Il processo promette anche un altro risultato: creare più consapevolezza intorno ai “veleni di Quirra”. “Nel 1969 quando, giovane insegnate, sono arrivata a Villaputzu il poligono era un argomento tabù – ricorda Mariella -. Mi torna alla mente una gita con gli studenti rimandata all’improvviso perché nei pressi del sito archeologico era caduto un missile. La reazione? Quasi normalità. ‘Può succedere’, era il commento classico”. Anche sollevando il discorso al bar o nei negozi stessa reazione. “Una rassegnazione totale, un ‘non ci possiamo fare niente’ e quindi ‘sforziamoci di non vederlo’: si libera l’orizzonte visivo e cognitivo. Come nel detto sardo ‘no du potzu mancu biri”, non voglio vederlo”. 
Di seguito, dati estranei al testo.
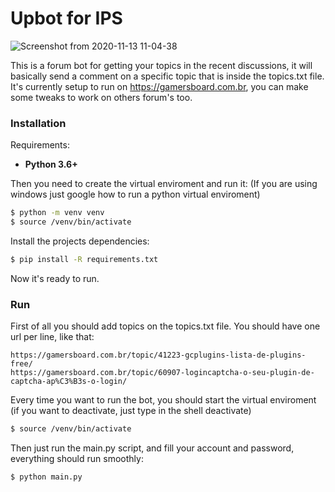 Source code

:# Upbot for IPS

![Screenshot from 2020-11-13 11-04-38](https://user-images.githubusercontent.com/28935645/99080867-ac430300-25a0-11eb-944c-d1fd827cd1ee.jpg)


This is a forum bot for getting your topics in the recent discussions, it will basically send a comment on a specific topic that is inside the topics.txt file. It's currently setup to run on https://gamersboard.com.br, you can make some tweaks to work on others forum's too.

### Installation

Requirements:

- **Python 3.6+**

Then you need to create the virtual enviroment and run it:
(If you are using windows just google how to run a python virtual enviroment)
```sh
$ python -m venv venv
$ source /venv/bin/activate
```
Install the projects dependencies:
```sh
$ pip install -R requirements.txt
```

Now it's ready to run.

### Run

First of all you should add topics on the topics.txt file. You should have one url per line, like that:
```
https://gamersboard.com.br/topic/41223-gcplugins-lista-de-plugins-free/
https://gamersboard.com.br/topic/60907-logincaptcha-o-seu-plugin-de-captcha-ap%C3%B3s-o-login/
```

Every time you want to run the bot, you should start the virtual enviroment (if you want to deactivate, just type in the shell deactivate)

```sh
$ source /venv/bin/activate
```

Then just run the main.py script, and fill your account and password, everything should run smoothly:
```sh
$ python main.py
```

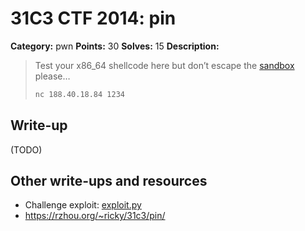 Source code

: # 31C3 CTF 2014: pin

**Category:** pwn
**Points:** 30
**Solves:** 15
**Description:**

> Test your x86_64 shellcode here but don’t escape the [sandbox](pin_588a1b80dfc92071363b868e70d187d9.tar.gz) please…
>
> ```bash
> nc 188.40.18.84 1234
> ```

## Write-up

(TODO)

## Other write-ups and resources

* Challenge exploit: [exploit.py](exploit.py)
* <https://rzhou.org/~ricky/31c3/pin/>
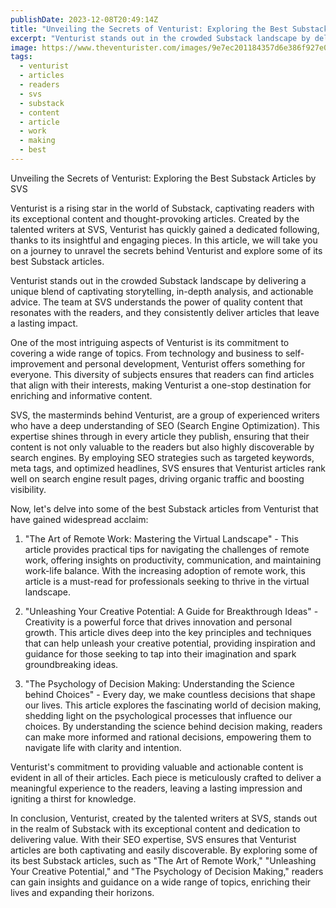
 ```yaml
---
publishDate: 2023-12-08T20:49:14Z
title: "Unveiling the Secrets of Venturist: Exploring the Best Substack Articles by SVS"
excerpt: "Venturist stands out in the crowded Substack landscape by delivering a unique blend of captivating storytelling, in-depth analysis, and actionable advice. The team at SVS understands the power of quality content that resonates with the readers, and they consistently deliver articles that leave a lasting impact."
image: https://www.theventurister.com/images/9e7ec201184357d6e386f927e0b3c056.png
tags:
  - venturist
  - articles
  - readers
  - svs
  - substack
  - content
  - article
  - work
  - making
  - best
---
```


Unveiling the Secrets of Venturist: Exploring the Best Substack Articles by SVS

Venturist is a rising star in the world of Substack, captivating readers with its exceptional content and thought-provoking articles. Created by the talented writers at SVS, Venturist has quickly gained a dedicated following, thanks to its insightful and engaging pieces. In this article, we will take you on a journey to unravel the secrets behind Venturist and explore some of its best Substack articles.

Venturist stands out in the crowded Substack landscape by delivering a unique blend of captivating storytelling, in-depth analysis, and actionable advice. The team at SVS understands the power of quality content that resonates with the readers, and they consistently deliver articles that leave a lasting impact.

One of the most intriguing aspects of Venturist is its commitment to covering a wide range of topics. From technology and business to self-improvement and personal development, Venturist offers something for everyone. This diversity of subjects ensures that readers can find articles that align with their interests, making Venturist a one-stop destination for enriching and informative content.

SVS, the masterminds behind Venturist, are a group of experienced writers who have a deep understanding of SEO (Search Engine Optimization). This expertise shines through in every article they publish, ensuring that their content is not only valuable to the readers but also highly discoverable by search engines. By employing SEO strategies such as targeted keywords, meta tags, and optimized headlines, SVS ensures that Venturist articles rank well on search engine result pages, driving organic traffic and boosting visibility.

Now, let's delve into some of the best Substack articles from Venturist that have gained widespread acclaim:

1. "The Art of Remote Work: Mastering the Virtual Landscape" - This article provides practical tips for navigating the challenges of remote work, offering insights on productivity, communication, and maintaining work-life balance. With the increasing adoption of remote work, this article is a must-read for professionals seeking to thrive in the virtual landscape.

2. "Unleashing Your Creative Potential: A Guide for Breakthrough Ideas" - Creativity is a powerful force that drives innovation and personal growth. This article dives deep into the key principles and techniques that can help unleash your creative potential, providing inspiration and guidance for those seeking to tap into their imagination and spark groundbreaking ideas.

3. "The Psychology of Decision Making: Understanding the Science behind Choices" - Every day, we make countless decisions that shape our lives. This article explores the fascinating world of decision making, shedding light on the psychological processes that influence our choices. By understanding the science behind decision making, readers can make more informed and rational decisions, empowering them to navigate life with clarity and intention.

Venturist's commitment to providing valuable and actionable content is evident in all of their articles. Each piece is meticulously crafted to deliver a meaningful experience to the readers, leaving a lasting impression and igniting a thirst for knowledge.

In conclusion, Venturist, created by the talented writers at SVS, stands out in the realm of Substack with its exceptional content and dedication to delivering value. With their SEO expertise, SVS ensures that Venturist articles are both captivating and easily discoverable. By exploring some of its best Substack articles, such as "The Art of Remote Work," "Unleashing Your Creative Potential," and "The Psychology of Decision Making," readers can gain insights and guidance on a wide range of topics, enriching their lives and expanding their horizons.
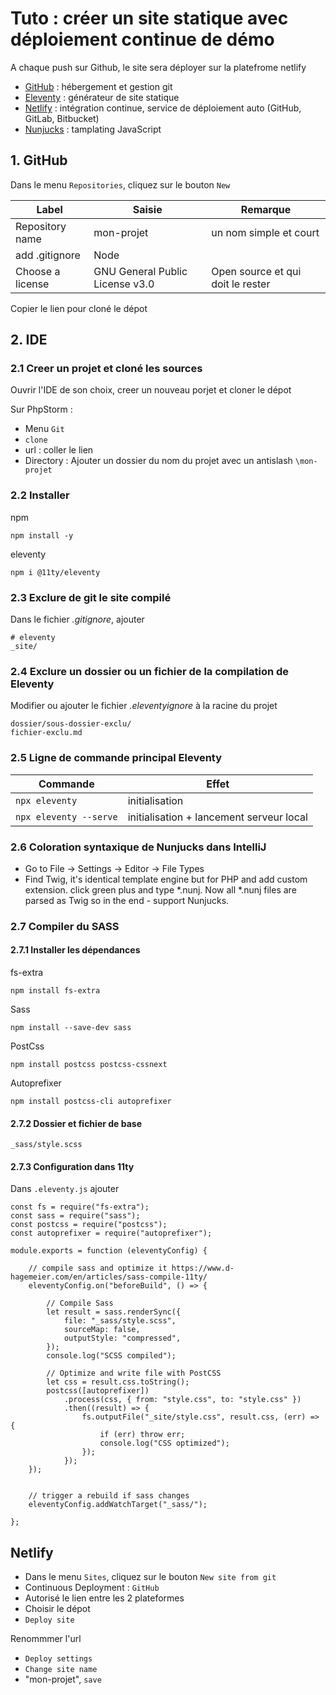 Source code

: # Tuto : créer un site statique avec déploiement continue de démo

A chaque push sur Github, le site sera déployer sur la platefrome netlify

* [GitHub](https://github.com) : hébergement et gestion git
* [Eleventy](https://github.com/11ty/eleventy) : générateur de site statique
* [Netlify](https://app.netlify.com/) : intégration continue, service de déploiement auto (GitHub, GitLab, Bitbucket)
* [Nunjucks](https://mozilla.github.io/nunjucks/templating.html) : tamplating JavaScript

## 1. GitHub

Dans le menu `Repositories`, cliquez sur le bouton  `New`


|Label|Saisie|Remarque|
|-----|------|--------|
|Repository name | mon-projet | un nom simple et court|
|add .gitignore | Node | |
|Choose a license  | GNU General Public License v3.0 | Open source et qui doit le rester |

Copier le lien pour cloné le dépot

## 2. IDE

### 2.1 Creer un projet et cloné les sources

Ouvrir l'IDE de son choix, creer un nouveau porjet et cloner le dépot

Sur PhpStorm :
* Menu `Git`
* `clone`
* url : coller le lien
* Directory : Ajouter un dossier du nom du projet avec un antislash `\mon-projet`


### 2.2 Installer

npm
```
npm install -y
```

eleventy
```
npm i @11ty/eleventy
```



### 2.3 Exclure de git le site compilé

Dans le fichier _.gitignore_, ajouter

```
# eleventy
_site/
```

### 2.4 Exclure un dossier ou un fichier de la compilation de Eleventy

Modifier ou ajouter le fichier _.eleventyignore_ à la racine du projet


```
dossier/sous-dossier-exclu/
fichier-exclu.md
```

### 2.5 Ligne de commande principal Eleventy

|Commande|Effet|
|--------|-----|
|`npx eleventy`|initialisation|
|`npx eleventy --serve`|initialisation + lancement serveur local|

### 2.6 Coloration syntaxique de Nunjucks dans IntelliJ

* Go to File -> Settings -> Editor -> File Types
* Find Twig, it's identical template engine but for PHP and add custom extension. click green plus and type *.nunj. Now all *.nunj files are parsed as Twig so in the end - support Nunjucks.


### 2.7 Compiler du SASS

#### 2.7.1 Installer les dépendances

fs-extra
```
npm install fs-extra
```

Sass

```
npm install --save-dev sass

```

PostCss

```
npm install postcss postcss-cssnext
```

Autoprefixer

```
npm install postcss-cli autoprefixer
```

#### 2.7.2 Dossier et fichier de base

`_sass/style.scss`

#### 2.7.3 Configuration dans 11ty

Dans `.eleventy.js` ajouter

```
const fs = require("fs-extra");
const sass = require("sass");
const postcss = require("postcss");
const autoprefixer = require("autoprefixer");

module.exports = function (eleventyConfig) {

    // compile sass and optimize it https://www.d-hagemeier.com/en/articles/sass-compile-11ty/
    eleventyConfig.on("beforeBuild", () => {

        // Compile Sass
        let result = sass.renderSync({
            file: "_sass/style.scss",
            sourceMap: false,
            outputStyle: "compressed",
        });
        console.log("SCSS compiled");

        // Optimize and write file with PostCSS
        let css = result.css.toString();
        postcss([autoprefixer])
            .process(css, { from: "style.css", to: "style.css" })
            .then((result) => {
                fs.outputFile("_site/style.css", result.css, (err) => {
                    if (err) throw err;
                    console.log("CSS optimized");
                });
            });
    });


    // trigger a rebuild if sass changes
    eleventyConfig.addWatchTarget("_sass/");

};
```

## Netlify

* Dans le menu `Sites`, cliquez sur le bouton  `New site from git`
* Continuous Deployment : `GitHub`
* Autorisé le lien entre les 2 plateformes
* Choisir le dépot
* `Deploy site`

Renommmer l'url

* `Deploy settings`
* `Change site name`
* "mon-projet", `save` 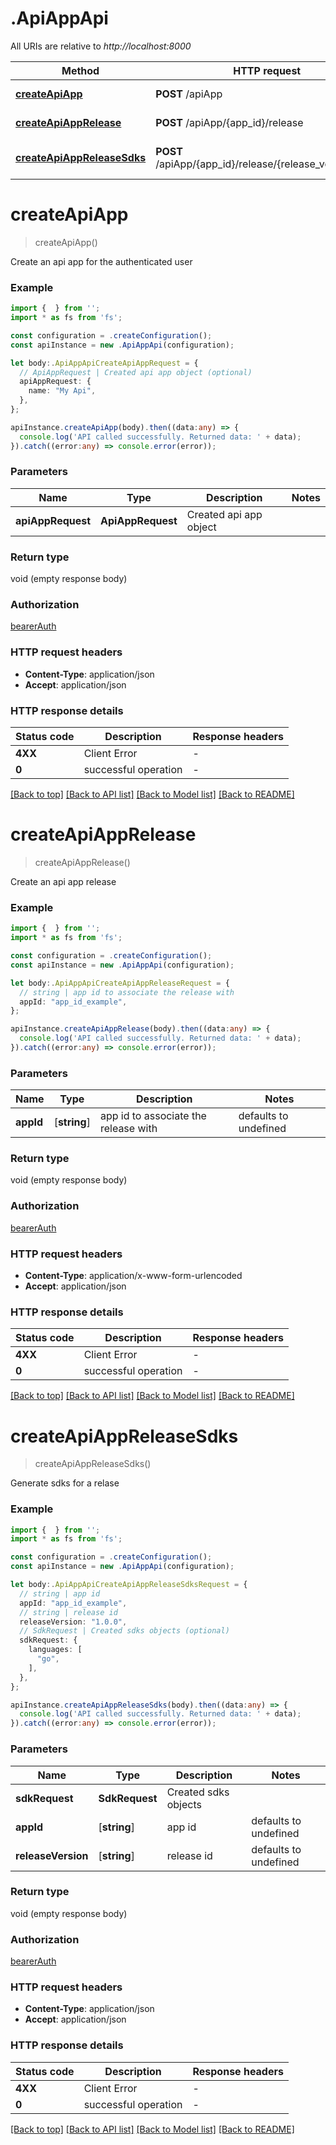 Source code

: # .ApiAppApi

All URIs are relative to *http://localhost:8000*

Method | HTTP request | Description
------------- | ------------- | -------------
[**createApiApp**](ApiAppApi.md#createApiApp) | **POST** /apiApp | Create api app
[**createApiAppRelease**](ApiAppApi.md#createApiAppRelease) | **POST** /apiApp/{app_id}/release | Create api app release
[**createApiAppReleaseSdks**](ApiAppApi.md#createApiAppReleaseSdks) | **POST** /apiApp/{app_id}/release/{release_version}/sdk | Generate sdks for a relase


# **createApiApp**
> createApiApp()

Create an api app for the authenticated user

### Example


```typescript
import {  } from '';
import * as fs from 'fs';

const configuration = .createConfiguration();
const apiInstance = new .ApiAppApi(configuration);

let body:.ApiAppApiCreateApiAppRequest = {
  // ApiAppRequest | Created api app object (optional)
  apiAppRequest: {
    name: "My Api",
  },
};

apiInstance.createApiApp(body).then((data:any) => {
  console.log('API called successfully. Returned data: ' + data);
}).catch((error:any) => console.error(error));
```


### Parameters

Name | Type | Description  | Notes
------------- | ------------- | ------------- | -------------
 **apiAppRequest** | **ApiAppRequest**| Created api app object |


### Return type

void (empty response body)

### Authorization

[bearerAuth](README.md#bearerAuth)

### HTTP request headers

 - **Content-Type**: application/json
 - **Accept**: application/json


### HTTP response details
| Status code | Description | Response headers |
|-------------|-------------|------------------|
**4XX** | Client Error |  -  |
**0** | successful operation |  -  |

[[Back to top]](#) [[Back to API list]](README.md#documentation-for-api-endpoints) [[Back to Model list]](README.md#documentation-for-models) [[Back to README]](README.md)

# **createApiAppRelease**
> createApiAppRelease()

Create an api app release

### Example


```typescript
import {  } from '';
import * as fs from 'fs';

const configuration = .createConfiguration();
const apiInstance = new .ApiAppApi(configuration);

let body:.ApiAppApiCreateApiAppReleaseRequest = {
  // string | app id to associate the release with
  appId: "app_id_example",
};

apiInstance.createApiAppRelease(body).then((data:any) => {
  console.log('API called successfully. Returned data: ' + data);
}).catch((error:any) => console.error(error));
```


### Parameters

Name | Type | Description  | Notes
------------- | ------------- | ------------- | -------------
 **appId** | [**string**] | app id to associate the release with | defaults to undefined


### Return type

void (empty response body)

### Authorization

[bearerAuth](README.md#bearerAuth)

### HTTP request headers

 - **Content-Type**: application/x-www-form-urlencoded
 - **Accept**: application/json


### HTTP response details
| Status code | Description | Response headers |
|-------------|-------------|------------------|
**4XX** | Client Error |  -  |
**0** | successful operation |  -  |

[[Back to top]](#) [[Back to API list]](README.md#documentation-for-api-endpoints) [[Back to Model list]](README.md#documentation-for-models) [[Back to README]](README.md)

# **createApiAppReleaseSdks**
> createApiAppReleaseSdks()

Generate sdks for a relase

### Example


```typescript
import {  } from '';
import * as fs from 'fs';

const configuration = .createConfiguration();
const apiInstance = new .ApiAppApi(configuration);

let body:.ApiAppApiCreateApiAppReleaseSdksRequest = {
  // string | app id
  appId: "app_id_example",
  // string | release id
  releaseVersion: "1.0.0",
  // SdkRequest | Created sdks objects (optional)
  sdkRequest: {
    languages: [
      "go",
    ],
  },
};

apiInstance.createApiAppReleaseSdks(body).then((data:any) => {
  console.log('API called successfully. Returned data: ' + data);
}).catch((error:any) => console.error(error));
```


### Parameters

Name | Type | Description  | Notes
------------- | ------------- | ------------- | -------------
 **sdkRequest** | **SdkRequest**| Created sdks objects |
 **appId** | [**string**] | app id | defaults to undefined
 **releaseVersion** | [**string**] | release id | defaults to undefined


### Return type

void (empty response body)

### Authorization

[bearerAuth](README.md#bearerAuth)

### HTTP request headers

 - **Content-Type**: application/json
 - **Accept**: application/json


### HTTP response details
| Status code | Description | Response headers |
|-------------|-------------|------------------|
**4XX** | Client Error |  -  |
**0** | successful operation |  -  |

[[Back to top]](#) [[Back to API list]](README.md#documentation-for-api-endpoints) [[Back to Model list]](README.md#documentation-for-models) [[Back to README]](README.md)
Da allora molto è cambiato. Anche se “ovunque ci sia una potenza politica o economica che agisce si crea il consenso. E’ accaduto con tanti poli industriali altamente inquinanti”, dice. Taranto con l’Ilva, Casale Monferrato con i morti dell’eternit, il polo industriale di Portovesme o quello di Sarroch in Sardegna. “Bisogna ottenere il consenso delle popolazioni con il ricatto occupazionale. E c’è tutta una convergenza di quella che possiamo chiamare la zona grigia: se sei un politico che ti occupi di un territorio con una fabbrica o di una base militare e ti opponi carriera politica non ne fai”. 

 

“Vogliamo una soluzione politica”

Ciò che “Gettiamo le basi” e tante altre associazioni antimilitariste chiedono non è semplicemente la chiusura della base di Quirra (e delle altre della Sardegna) ma “una soluzione politica, una presa di posizione forte e chiara, contro i silenzi che si sono accumulati fino a oggi”. Ogni 15 del mese si tiene un sit in davanti alla Prefettura di Cagliari e lì incontrano i rappresentanti del governo. “A loro chiediamo di sospendere le attività nei poligoni fino a che non sia emersa la verità sui veleni killer, le bonifiche e il ripristino ambientale, i risarcimenti per le famiglie delle vittime e per tutto il popolo sardo. Chiediamo una scelta politica di pace: la guerra in Sardegna costa 70 milioni di euro, investiamoli piuttosto in scuola, sanità e trasporti”.